Sunday, April 21, 2013

David Ulbrich to Speak at May Meeting

Preparing for Victory by David Ulbrich
David J. Ulbrich received his doctorate in history from Temple University in 2007.  The Naval Institute Press recently published his first book, Preparing for Victory: Thomas Holcomb and the Making of the Marine Corps, 1936-1943. This book won the 2012 General Wallace M. Greene Jr. Prize for the outstanding book on Marine Corps history, and it also received an honorable mention for the 2012 Rear Admiral Samuel Eliot Morison Award for Naval Literature.

Ulbrich has served as historical consultant and on-air segment host for the award-winning Echoes of War: Stories from the Big Red One television documentary and as co-director of the Cantigny First Division Oral History Project. Both these projects were funded by the McCormick Foundation. 
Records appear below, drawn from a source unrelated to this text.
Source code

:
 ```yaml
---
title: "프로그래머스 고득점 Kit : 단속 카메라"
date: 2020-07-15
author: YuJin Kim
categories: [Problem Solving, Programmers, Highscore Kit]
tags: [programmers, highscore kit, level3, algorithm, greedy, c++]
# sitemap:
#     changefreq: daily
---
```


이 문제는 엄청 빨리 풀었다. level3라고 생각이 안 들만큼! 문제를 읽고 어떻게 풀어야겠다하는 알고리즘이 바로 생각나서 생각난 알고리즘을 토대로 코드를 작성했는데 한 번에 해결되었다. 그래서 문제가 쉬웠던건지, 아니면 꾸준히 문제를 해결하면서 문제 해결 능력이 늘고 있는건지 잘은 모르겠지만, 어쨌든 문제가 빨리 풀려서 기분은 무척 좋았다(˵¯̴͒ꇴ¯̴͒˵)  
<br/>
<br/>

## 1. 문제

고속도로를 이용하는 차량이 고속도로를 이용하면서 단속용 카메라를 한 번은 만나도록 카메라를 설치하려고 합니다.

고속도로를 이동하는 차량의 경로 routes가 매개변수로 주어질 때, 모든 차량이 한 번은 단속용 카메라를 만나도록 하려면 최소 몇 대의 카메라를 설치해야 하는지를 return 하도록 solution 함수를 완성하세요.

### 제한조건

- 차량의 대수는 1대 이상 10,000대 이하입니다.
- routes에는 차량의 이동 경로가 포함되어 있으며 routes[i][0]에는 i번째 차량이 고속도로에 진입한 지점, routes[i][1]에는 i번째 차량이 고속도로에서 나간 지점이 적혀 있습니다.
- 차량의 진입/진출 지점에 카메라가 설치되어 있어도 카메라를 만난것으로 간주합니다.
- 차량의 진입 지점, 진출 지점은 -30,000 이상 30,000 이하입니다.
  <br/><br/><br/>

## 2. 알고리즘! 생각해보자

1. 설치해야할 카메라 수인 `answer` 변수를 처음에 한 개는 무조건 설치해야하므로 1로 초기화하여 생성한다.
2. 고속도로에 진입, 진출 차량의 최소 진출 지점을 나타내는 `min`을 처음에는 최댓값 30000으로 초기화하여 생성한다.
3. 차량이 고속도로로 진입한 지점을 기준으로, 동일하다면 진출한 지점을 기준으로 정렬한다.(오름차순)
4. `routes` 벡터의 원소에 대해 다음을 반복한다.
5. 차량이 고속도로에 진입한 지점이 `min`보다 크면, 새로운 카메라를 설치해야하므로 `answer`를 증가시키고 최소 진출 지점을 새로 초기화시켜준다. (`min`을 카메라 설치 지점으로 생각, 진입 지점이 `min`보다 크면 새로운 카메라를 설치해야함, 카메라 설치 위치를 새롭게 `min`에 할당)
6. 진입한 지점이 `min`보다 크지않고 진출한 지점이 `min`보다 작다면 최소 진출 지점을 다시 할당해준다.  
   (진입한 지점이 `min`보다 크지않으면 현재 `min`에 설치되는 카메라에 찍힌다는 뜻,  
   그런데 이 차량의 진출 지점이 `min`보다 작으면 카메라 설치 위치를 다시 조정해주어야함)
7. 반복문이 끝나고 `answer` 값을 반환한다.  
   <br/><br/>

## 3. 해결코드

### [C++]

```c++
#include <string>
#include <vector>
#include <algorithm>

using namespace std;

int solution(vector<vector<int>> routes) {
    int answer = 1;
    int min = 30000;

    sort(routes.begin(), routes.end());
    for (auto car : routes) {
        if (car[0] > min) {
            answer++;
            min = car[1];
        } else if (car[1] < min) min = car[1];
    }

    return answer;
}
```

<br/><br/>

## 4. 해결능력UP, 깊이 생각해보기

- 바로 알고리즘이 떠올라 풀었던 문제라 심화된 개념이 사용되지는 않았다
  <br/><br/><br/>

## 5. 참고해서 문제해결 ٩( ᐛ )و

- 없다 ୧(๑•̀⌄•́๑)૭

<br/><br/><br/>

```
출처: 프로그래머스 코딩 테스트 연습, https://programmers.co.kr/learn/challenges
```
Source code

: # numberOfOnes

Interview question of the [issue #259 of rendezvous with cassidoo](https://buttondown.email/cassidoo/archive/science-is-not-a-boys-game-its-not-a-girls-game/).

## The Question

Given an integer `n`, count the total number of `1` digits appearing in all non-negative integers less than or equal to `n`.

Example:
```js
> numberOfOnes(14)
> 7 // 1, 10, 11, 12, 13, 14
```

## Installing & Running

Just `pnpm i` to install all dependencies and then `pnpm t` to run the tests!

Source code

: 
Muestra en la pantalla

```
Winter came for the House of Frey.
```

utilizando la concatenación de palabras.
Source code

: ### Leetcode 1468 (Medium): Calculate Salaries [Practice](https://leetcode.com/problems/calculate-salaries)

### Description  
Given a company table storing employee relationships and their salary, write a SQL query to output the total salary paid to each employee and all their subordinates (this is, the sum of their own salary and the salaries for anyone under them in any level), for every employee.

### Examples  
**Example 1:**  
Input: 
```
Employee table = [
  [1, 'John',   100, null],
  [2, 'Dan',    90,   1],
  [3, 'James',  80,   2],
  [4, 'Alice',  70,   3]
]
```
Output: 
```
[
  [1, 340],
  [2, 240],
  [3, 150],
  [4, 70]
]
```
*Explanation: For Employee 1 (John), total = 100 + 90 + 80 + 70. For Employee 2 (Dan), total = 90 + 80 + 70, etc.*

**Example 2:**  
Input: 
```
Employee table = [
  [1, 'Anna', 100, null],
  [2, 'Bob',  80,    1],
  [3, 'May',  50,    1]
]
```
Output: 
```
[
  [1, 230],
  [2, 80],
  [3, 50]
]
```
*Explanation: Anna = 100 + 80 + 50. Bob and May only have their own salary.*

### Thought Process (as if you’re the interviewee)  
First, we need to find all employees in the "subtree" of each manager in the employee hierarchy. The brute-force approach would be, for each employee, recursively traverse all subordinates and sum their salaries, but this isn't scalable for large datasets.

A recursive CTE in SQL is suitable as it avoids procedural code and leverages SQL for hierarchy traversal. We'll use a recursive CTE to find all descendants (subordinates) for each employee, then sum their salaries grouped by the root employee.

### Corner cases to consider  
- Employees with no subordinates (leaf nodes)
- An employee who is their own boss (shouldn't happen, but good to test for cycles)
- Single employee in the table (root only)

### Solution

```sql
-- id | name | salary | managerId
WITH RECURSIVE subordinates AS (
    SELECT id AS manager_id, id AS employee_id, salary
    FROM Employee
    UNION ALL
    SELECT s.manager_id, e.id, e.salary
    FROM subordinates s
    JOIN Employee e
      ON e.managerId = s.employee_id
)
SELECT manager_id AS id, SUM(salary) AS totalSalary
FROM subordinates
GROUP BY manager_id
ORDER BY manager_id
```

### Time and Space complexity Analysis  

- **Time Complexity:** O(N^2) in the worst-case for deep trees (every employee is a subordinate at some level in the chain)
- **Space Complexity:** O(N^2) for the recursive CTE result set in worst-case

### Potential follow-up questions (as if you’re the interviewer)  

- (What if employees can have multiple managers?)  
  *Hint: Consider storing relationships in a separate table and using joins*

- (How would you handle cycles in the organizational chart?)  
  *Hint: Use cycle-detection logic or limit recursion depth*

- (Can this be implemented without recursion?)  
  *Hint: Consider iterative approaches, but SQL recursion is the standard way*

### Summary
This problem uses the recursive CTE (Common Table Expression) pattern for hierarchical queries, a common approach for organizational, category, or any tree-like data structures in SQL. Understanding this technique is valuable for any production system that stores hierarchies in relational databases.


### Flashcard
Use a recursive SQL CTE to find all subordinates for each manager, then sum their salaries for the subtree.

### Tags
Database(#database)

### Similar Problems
Ulbrich has lectured at the National World War II Museum, Army War College, Naval War College, Temple University, Delaware Military Heritage and Education Center, and Brookdale Community College’s Center for the Study of World War II.  He is currently command historian at the U.S. Army Engineer School at Fort Leonard Wood in Missouri, and senior instructor in Masters in Military History online program at Norwich University. Apart from his duties with the Army, Ulbrich is completing the manuscripts for two co-authored textbooks: Ways of War: American Military History from the Colonial Period to the 21stCentury; and Amphibious Warfare: An Interpretative History.

Thursday, April 11, 2013

David Stroebel at Next Meeting

David G. Stroebel, in his first book, The Cannon King's Daughter, tells the fascinating story of how Alfred Krupp, head of the  powerful Krupp Dynasty, managed to suppress the very existence of his rebellious daughter Engelbertha, shipped her to America, and "wiped the records of her birth" from German documents and Church records. William Manchester, in his Pulitzer Prize winning book missed this critical fact. Stroebel's dislosure of Engelbertha is likely to have some interesting consequences when German scholars and historians hear the full story. Stroebel will also tell us about the history of the Krupp Dynasty and the part it played in both World War I and World War II.

The lecture will be videotaped and sent to Germany where we are informed some German scholars eagerly await it.

Wednesday, April 10, 2013

More Great Reviews

DCMilitary.com logo
In his April 4, 2013 review, Cmdr. Aboul-Enein sums up John McLaughlin's book on Wedemeyer as "...an excellent read."  As Aboul-Enein notes, McLaughlin presents a Wedemeyer as both perceptive eye-witness to history and brilliant military strategist against a "... backdrop of inter-allied politics, pro-isolationist domestic political pressures..."

For the complete review in dcmilitary.com, click here »»

Friday, April 5, 2013

McLaughlin Book on Wedemeyer Gets Another Great Review

Dr. McLaughlin's book, General Albert C. Wedemeyer, America’s Unsung Strategist in World War II, has just received a very positive book review in On Point, The Online Journal of Army History.  The printed version of the journal is widely circulated in Nebraska, which happens to be Wedemeyer's home town.  Although the online version does not yet contain the recent review by Pete Ricketts, the book's publisher Casemate, contains an excerpt: 
“McLaughlin has produced an important study of a lesser known yet important general and the different prespectives on well known historical figures. It will also cause readers to think about the doctrines Wedemeyer advocated and how they apply to current US Foreign policy. This book is recommended to anyone who has an interest in geopolitical strategy.”
Not one to rest on his laurels, McLaughlin's newest project will find him in the classroom this fall, at the South Orange/Maplewood Adult School where he will be teaching a course about the China-Burma-India theater in World War II.